Fig. 5 Geometries of 4-chair and 4-twisted-chair conformations derived from DFT M06-2X/def2-TZVP calculations. One of the carboxylic protons of structure 4 (Fig. 4) is delocalized between COO⁻ and OPO₃H⁻ groups in both conformations.

No HMBC correlations were observed for C1–H5 and C1–H6 pairs separated by two and three bonds, respectively, in structure 4. DFT calculations confirmed that the expected values of the corresponding ^2,3J_CH couplings are indeed small, e.g., −0.62 Hz and 0.16 Hz in the 4-chair conformation shown in Fig. 5 (−0.88 Hz and −0.01 Hz in the 4-twisted-chair conformation).

In order to determine orientations of substituents in position 4, we have used weak NOEs observed for the amide NH proton with H7 in H₂O + D₂O (9 : 1) solution, as well as the fact that the NOE for the NH–H2′ pair is significantly stronger than that for the NH–H2 pair (∼4.4 times based on the volume integration of the corresponding cross-peaks; the volume integration ratio for the cross-peaks of the amide proton NH with H7, H2, H2′, Me was 1.0 : 2.3 : 10.1 : 9.2; Fig. S13 in ESI†). Furthermore, the cis orientation of the NHCOMe group relative to proton H7 was confirmed by the analysis of vicinal J_CH couplings of the adjacent carboxylic carbon based on the Karplus-type relationship: ³J_C10H2 = 1.2 Hz and ³J_C10H2′ = 5.0 Hz. These agree well with the DFT predicted values of 1.4 and 5.6 Hz on the assumption of the equilibrium between 4-chair (75%) and 4-twisted-chair (25%) conformations (Fig. 5 and Table 1).
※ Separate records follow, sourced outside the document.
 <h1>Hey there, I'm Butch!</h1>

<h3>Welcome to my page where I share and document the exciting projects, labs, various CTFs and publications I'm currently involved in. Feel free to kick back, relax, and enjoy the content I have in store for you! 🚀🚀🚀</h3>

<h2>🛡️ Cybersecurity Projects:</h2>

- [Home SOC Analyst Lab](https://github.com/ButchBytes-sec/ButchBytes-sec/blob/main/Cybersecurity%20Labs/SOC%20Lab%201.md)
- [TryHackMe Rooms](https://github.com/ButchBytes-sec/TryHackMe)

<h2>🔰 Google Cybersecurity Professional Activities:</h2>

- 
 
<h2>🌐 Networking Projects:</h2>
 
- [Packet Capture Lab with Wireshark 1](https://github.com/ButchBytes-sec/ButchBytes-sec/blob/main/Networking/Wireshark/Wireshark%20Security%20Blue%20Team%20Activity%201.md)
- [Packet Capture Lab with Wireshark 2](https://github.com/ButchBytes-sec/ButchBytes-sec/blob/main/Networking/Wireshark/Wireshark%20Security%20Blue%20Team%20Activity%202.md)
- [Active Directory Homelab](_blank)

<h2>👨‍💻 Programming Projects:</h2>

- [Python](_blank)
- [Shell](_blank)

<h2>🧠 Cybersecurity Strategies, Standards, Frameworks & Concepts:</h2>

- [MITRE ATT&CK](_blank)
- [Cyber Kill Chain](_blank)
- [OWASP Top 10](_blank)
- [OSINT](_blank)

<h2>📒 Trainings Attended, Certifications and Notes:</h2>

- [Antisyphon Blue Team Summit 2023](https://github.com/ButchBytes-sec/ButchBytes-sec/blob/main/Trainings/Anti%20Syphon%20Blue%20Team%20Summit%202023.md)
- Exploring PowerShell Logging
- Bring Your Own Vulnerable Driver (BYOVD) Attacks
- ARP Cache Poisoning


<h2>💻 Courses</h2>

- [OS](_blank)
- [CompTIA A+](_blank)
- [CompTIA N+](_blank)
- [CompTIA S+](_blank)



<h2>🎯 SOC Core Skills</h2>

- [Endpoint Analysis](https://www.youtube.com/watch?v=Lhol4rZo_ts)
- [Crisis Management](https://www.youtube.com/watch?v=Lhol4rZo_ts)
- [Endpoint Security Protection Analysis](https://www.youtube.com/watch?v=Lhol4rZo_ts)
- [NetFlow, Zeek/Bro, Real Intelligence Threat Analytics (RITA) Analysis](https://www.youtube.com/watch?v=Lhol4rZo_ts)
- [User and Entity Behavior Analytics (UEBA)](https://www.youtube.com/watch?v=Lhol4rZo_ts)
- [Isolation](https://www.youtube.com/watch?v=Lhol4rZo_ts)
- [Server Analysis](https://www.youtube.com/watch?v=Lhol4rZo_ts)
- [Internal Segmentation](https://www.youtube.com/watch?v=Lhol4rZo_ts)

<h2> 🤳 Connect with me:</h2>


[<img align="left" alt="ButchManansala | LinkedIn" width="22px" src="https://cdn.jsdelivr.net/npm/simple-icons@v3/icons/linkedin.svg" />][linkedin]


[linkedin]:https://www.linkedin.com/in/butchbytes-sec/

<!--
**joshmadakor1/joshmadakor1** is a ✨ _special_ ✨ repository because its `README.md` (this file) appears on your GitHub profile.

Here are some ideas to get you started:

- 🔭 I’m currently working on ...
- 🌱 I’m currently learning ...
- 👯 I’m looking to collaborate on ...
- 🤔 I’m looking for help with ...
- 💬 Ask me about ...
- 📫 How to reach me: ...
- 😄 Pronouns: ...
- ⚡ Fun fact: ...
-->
The determination of orientations of substituents in position 1 required consideration of both alternatives in DFT calculations and the analysis of ³J_CH couplings of the carboxylic carbon C11 with protons H5 and H8. Structures of 5-chair and 5-twisted-chair, in which the orientations of N⁺H₃ and COOH are interchanged at C1 compared to 4, are shown in Fig. S1 (ESI†). The free energy of the 5-twisted-chair conformation relative to that of the 5-chair conformation is +0.81 kcal mol⁻¹. On the assumption of a two-site exchange between chair and twisted-chair forms, the predicted populations by DFT M06-2X/def2-TZVP calculations are 81% and 19% for 5-chair and 5-twisted-chair conformations, respectively. From the analysis of experimental values of 30 long-range J_CH couplings and predicted values of corresponding coupling constants in 5-chair and 5-twisted-chair conformations at the DFT B3LYP/6-311+G(2d,p) level of theory (Table S3†), the populations of conformers were 78% and 22% for 5-chair and 5-twisted-chair conformations, respectively. However, the rms deviation between experimental and calculated couplings is 1.24 Hz for the conformational equilibrium 5-chair/5-twisted-chair, compared to 0.52 Hz for the conformational equilibrium 4-chair/4-twisted-chair. The predicted values for ³J_C11H8 and ³J_C11H5 were 3.7 and 0.3 Hz for the 5-chair/5-twisted-chair equilibrium, which are in disagreement with the experimental values of 1.5 and 2.7 Hz. In the case of the 4-chair/4-twisted-chair equilibrium, the predicted values for ³J_C11H8 and ³J_C11H5 were 2.1 and 2.1 Hz. Thus, the cis configuration of the phosphate and carboxylic groups at C8 and C1, respectively, can be deduced based on the analysis of experimental and calculated J_CH couplings.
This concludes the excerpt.